Show every line of the data where the word "tests" can be found.

BEGIN Data for this exercise

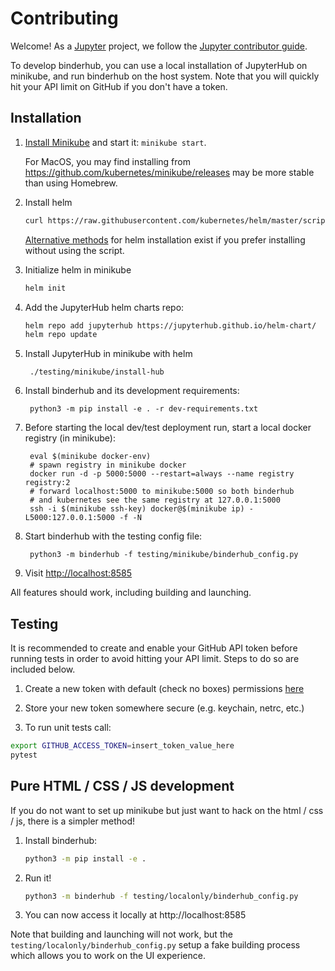 # Contributing

Welcome! As a [Jupyter](https://jupyter.org) project, we follow the [Jupyter contributor guide](https://jupyter.readthedocs.io/en/latest/contributor/content-contributor.html).

To develop binderhub, you can use a local installation of JupyterHub on minikube,
and run binderhub on the host system.  Note that you will quickly hit your API limit
on GitHub if you don't have a token.

## Installation

1. [Install Minikube](https://kubernetes.io/docs/tasks/tools/install-minikube/) and start it: `minikube start`.

   For MacOS, you may find installing from https://github.com/kubernetes/minikube/releases may be
   more stable than using Homebrew.

2. Install helm

   ```bash
   curl https://raw.githubusercontent.com/kubernetes/helm/master/scripts/get | bash
   ```

   [Alternative methods](https://docs.helm.sh/using_helm/#installing-the-helm-client) for helm installation
   exist if you prefer installing without using the script.

3. Initialize helm in minikube

   ```bash
   helm init
   ```

4. Add the JupyterHub helm charts repo:

   ```bash
   helm repo add jupyterhub https://jupyterhub.github.io/helm-chart/
   helm repo update
   ```

5. Install JupyterHub in minikube with helm

        ./testing/minikube/install-hub

6. Install binderhub and its development requirements:

        python3 -m pip install -e . -r dev-requirements.txt

7. Before starting the local dev/test deployment run,
   start a local docker registry (in minikube):

        eval $(minikube docker-env)
        # spawn registry in minikube docker
        docker run -d -p 5000:5000 --restart=always --name registry registry:2
        # forward localhost:5000 to minikube:5000 so both binderhub
        # and kubernetes see the same registry at 127.0.0.1:5000
        ssh -i $(minikube ssh-key) docker@$(minikube ip) -L5000:127.0.0.1:5000 -f -N

8. Start binderhub with the testing config file:

        python3 -m binderhub -f testing/minikube/binderhub_config.py

9. Visit [http://localhost:8585](http://localhost:8585)

All features should work, including building and launching.

## Testing

It is recommended to create and enable your GitHub API token before running tests
in order to avoid hitting your API limit. Steps to do so are included below.

1. Create a new token with default (check no boxes) permissions [here](https://github.com/settings/tokens/new)

2. Store your new token somewhere secure (e.g. keychain, netrc, etc.)

3. To run unit tests call:

  ```bash
  export GITHUB_ACCESS_TOKEN=insert_token_value_here
  pytest
  ```

## Pure HTML / CSS / JS development

If you do not want to set up minikube but just want to hack on the html / css / js,
there is a simpler method!

1. Install binderhub:

   ```bash
   python3 -m pip install -e .
   ```

2. Run it!

   ```bash
   python3 -m binderhub -f testing/localonly/binderhub_config.py
   ```

3. You can now access it locally at http://localhost:8585

Note that building and launching will not work, but the
`testing/localonly/binderhub_config.py` setup a fake building process which
allows you to work on the UI experience.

END Data for this exercise

▶ **Reply to the task**
It is recommended to create and enable your GitHub API token before running tests
3. To run unit tests call:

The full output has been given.